## TASK DETAILS:
Beneath this instruction is a listing; print exactly the lines in it starting at the line that contains "between you (the" and going through the line that contains "statements one after".

## GIVEN ENTRIES:
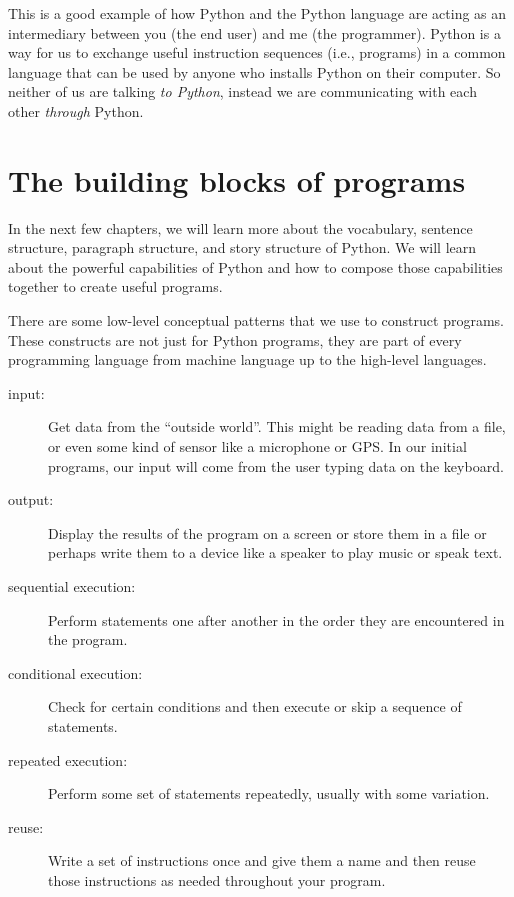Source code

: This is a good example of how Python and the Python language are acting as an intermediary
between you (the end user) and me (the programmer).  Python is a way for us to exchange useful
instruction sequences (i.e., programs) in a common language that can be used by anyone who 
installs Python on their computer.  So neither of us are talking {\em to Python},
instead we are communicating with each other {\em through} Python.

\section{The building blocks of programs}

In the next few chapters, we will learn more about the vocabulary, sentence structure,
paragraph structure, and story structure of Python.  We will learn about the powerful
capabilities of Python and how to compose those capabilities together to create useful
programs.

There are some low-level conceptual patterns that we use to construct programs.  These
constructs are not just for Python programs, they are part of every programming language
from machine language up to the high-level languages.

\begin{description}

\item[input:] Get data from the ``outside world''.  This might be 
reading data from a file, or even some kind of sensor like 
a microphone or GPS.  In our initial programs, our input will come from the user
typing data on the keyboard.

\item[output:] Display the results of the program on a screen
or store them in a file or perhaps write them to a device like a
speaker to play music or speak text.

\item[sequential execution:] Perform statements one after
another in the order they are encountered in the program.

\item[conditional execution:] Check for certain conditions and
then execute or skip a sequence of statements.

\item[repeated execution:] Perform some set of statements 
repeatedly, usually with
some variation.

\item[reuse:] Write a set of instructions once and give them a name
and then reuse those instructions as needed throughout your program.

\end{description}

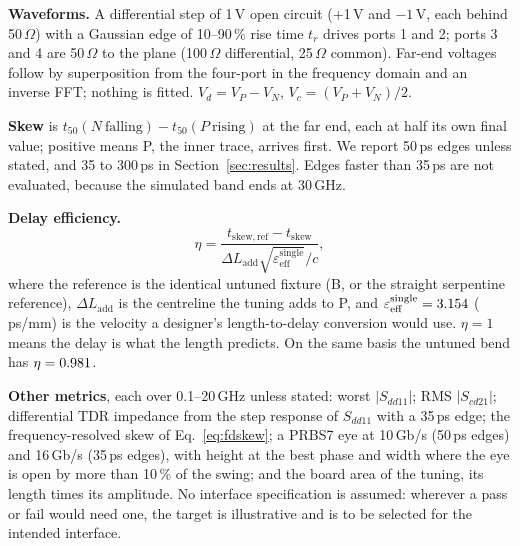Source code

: \documentclass[10pt,twocolumn]{article}
\newcommand{\Sdd}[1]{S_{dd#1}}
\newcommand{\Scd}[1]{S_{cd#1}}
\newcommand{\eeff}{\varepsilon_{\mathrm{eff}}}
\begin{document}
\textbf{Waveforms.} A differential step of 1\,V open circuit (+1\,V and $-1$\,V, each behind 50\,$\Omega$) with a
Gaussian edge of 10--90\,\% rise time $t_r$ drives ports 1 and 2; ports 3 and 4 are 50\,$\Omega$ to the plane
(100\,$\Omega$ differential, 25\,$\Omega$ common). Far-end voltages follow by superposition from the four-port in
the frequency domain and an inverse FFT; nothing is fitted. $V_d = V_P - V_N$, $V_c = (V_P + V_N)/2$.

\textbf{Skew} is $t_{50}(N\ \text{falling}) - t_{50}(P\ \text{rising})$ at the far end, each at half its own final
value; positive means P, the inner trace, arrives first. We report 50\,ps edges unless stated, and 35 to 300\,ps
in Section~\ref{sec:results}. Edges faster than 35\,ps are not evaluated, because the simulated band ends at
30\,GHz.

\textbf{Delay efficiency.}
\begin{equation}
  \eta = \frac{t_\mathrm{skew,ref} - t_\mathrm{skew}}{\Delta L_\mathrm{add}\sqrt{\eeff^\mathrm{single}}/c},
  \label{eq:eta}
\end{equation}
where the reference is the identical untuned fixture (B, or the straight serpentine reference), $\Delta
L_\mathrm{add}$ is the centreline the tuning adds to P, and $\eeff^\mathrm{single} = \EpsSingle$
(\PsPerMm\,ps/mm) is the velocity a designer's length-to-delay conversion would use. $\eta = 1$ means the delay
is what the length predicts. On the same basis the untuned bend has $\eta = \BendEta$.

\textbf{Other metrics}, each over 0.1--20\,GHz unless stated: worst $|\Sdd{11}|$; RMS $|\Scd{21}|$; differential
TDR impedance from the step response of $\Sdd{11}$ with a 35\,ps edge; the frequency-resolved skew of
Eq.~\eqref{eq:fdskew}; a PRBS7 eye at 10\,Gb/s (50\,ps edges) and 16\,Gb/s (35\,ps edges), with height at the
best phase and width where the eye is open by more than 10\,\% of the swing; and the board area of the tuning,
its length times its amplitude. No interface specification is assumed: wherever a pass or fail would need one, the
target is illustrative and is to be selected for the intended interface.

\begin{table}[t]
\centering
\caption{Metrics, medium mesh, 50\,ps edge. $\Delta L_\mathrm{add}$ is the centreline the tuning adds to P;
$\eta$ is Eq.~\eqref{eq:eta}; MTL is the line model's skew; $|\Sdd{11}|$ and $|\Scd{21}|$ over 0.1--20\,GHz;
$Z_\mathrm{diff}$ from TDR. Skew bounds: each variant's own GCI where it was solved on three meshes, else that of the converged variant
whose smallest features it shares (Section~\ref{sec:verification}).}
\label{tab:metrics}
\footnotesize
{}
\end{table}
\end{document}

## EXERCISE RESULT:
between you (the end user) and me (the programmer).  Python is a way for us to exchange useful
instruction sequences (i.e., programs) in a common language that can be used by anyone who 
installs Python on their computer.  So neither of us are talking {\em to Python},
instead we are communicating with each other {\em through} Python.

\section{The building blocks of programs}

In the next few chapters, we will learn more about the vocabulary, sentence structure,
paragraph structure, and story structure of Python.  We will learn about the powerful
capabilities of Python and how to compose those capabilities together to create useful
programs.

There are some low-level conceptual patterns that we use to construct programs.  These
constructs are not just for Python programs, they are part of every programming language
from machine language up to the high-level languages.

\begin{description}

\item[input:] Get data from the ``outside world''.  This might be 
reading data from a file, or even some kind of sensor like 
a microphone or GPS.  In our initial programs, our input will come from the user
typing data on the keyboard.

\item[output:] Display the results of the program on a screen
or store them in a file or perhaps write them to a device like a
speaker to play music or speak text.

\item[sequential execution:] Perform statements one after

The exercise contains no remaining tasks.